-- Material for the task follows --
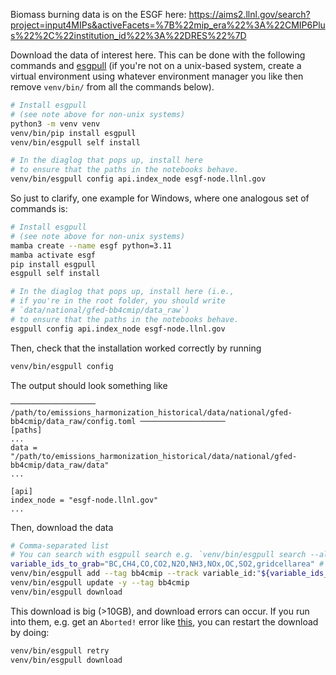 Biomass burning data is on the ESGF here: https://aims2.llnl.gov/search?project=input4MIPs&activeFacets=%7B%22mip_era%22%3A%22CMIP6Plus%22%2C%22institution_id%22%3A%22DRES%22%7D

Download the data of interest here.
This can be done with the following commands
and [esgpull](https://esgf.github.io/esgf-download/)
(if you're not on a unix-based system,
create a virtual environment using whatever environment manager you like
then remove `venv/bin/` from all the commands below).

```sh
# Install esgpull
# (see note above for non-unix systems)
python3 -m venv venv
venv/bin/pip install esgpull
venv/bin/esgpull self install

# In the diaglog that pops up, install here
# to ensure that the paths in the notebooks behave.
venv/bin/esgpull config api.index_node esgf-node.llnl.gov
```
So just to clarify, one example for Windows, where one analogous set of commands is:
```sh
# Install esgpull
# (see note above for non-unix systems)
mamba create --name esgf python=3.11
mamba activate esgf
pip install esgpull
esgpull self install

# In the diaglog that pops up, install here (i.e.,
# if you're in the root folder, you should write
# `data/national/gfed-bb4cmip/data_raw`)
# to ensure that the paths in the notebooks behave.
esgpull config api.index_node esgf-node.llnl.gov
```

Then, check that the installation worked correctly by running

```sh
venv/bin/esgpull config
```

The output should look something like

```
─────────────────── /path/to/emissions_harmonization_historical/data/national/gfed-bb4cmip/data_raw/config.toml ───────────────────
[paths]
...
data = "/path/to/emissions_harmonization_historical/data/national/gfed-bb4cmip/data_raw/data"
...

[api]
index_node = "esgf-node.llnl.gov"
...
```

Then, download the data

```sh
# Comma-separated list
# You can search with esgpull search e.g. `venv/bin/esgpull search --all project:input4MIPs mip_era:CMIP6Plus source_id:DRES-CMIP-BB4CMIP7-1-0 grid_label:gn`
variable_ids_to_grab="BC,CH4,CO,CO2,N2O,NH3,NOx,OC,SO2,gridcellarea" # TODO: specify downloads for list of NMVOC, too
venv/bin/esgpull add --tag bb4cmip --track variable_id:"${variable_ids_to_grab}" project:input4MIPs mip_era:CMIP6Plus source_id:DRES-CMIP-BB4CMIP7-1-0 grid_label:gn
venv/bin/esgpull update -y --tag bb4cmip
venv/bin/esgpull download
```

This download is big (>10GB), and download errors can occur. If you run into them, e.g. get an `Aborted!` error like [this](https://github.com/iiasa/emissions_harmonization_historical/pull/13#pullrequestreview-2377875682), you can restart the download by doing:
```sh
venv/bin/esgpull retry
venv/bin/esgpull download
```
-- Material for the task concluded --
When the word "like" shows up in a line of the entries, report that line.

* **Exercise result**:
create a virtual environment using whatever environment manager you like
The output should look something like
This download is big (>10GB), and download errors can occur. If you run into them, e.g. get an `Aborted!` error like [this](https://github.com/iiasa/emissions_harmonization_historical/pull/13#pullrequestreview-2377875682), you can restart the download by doing:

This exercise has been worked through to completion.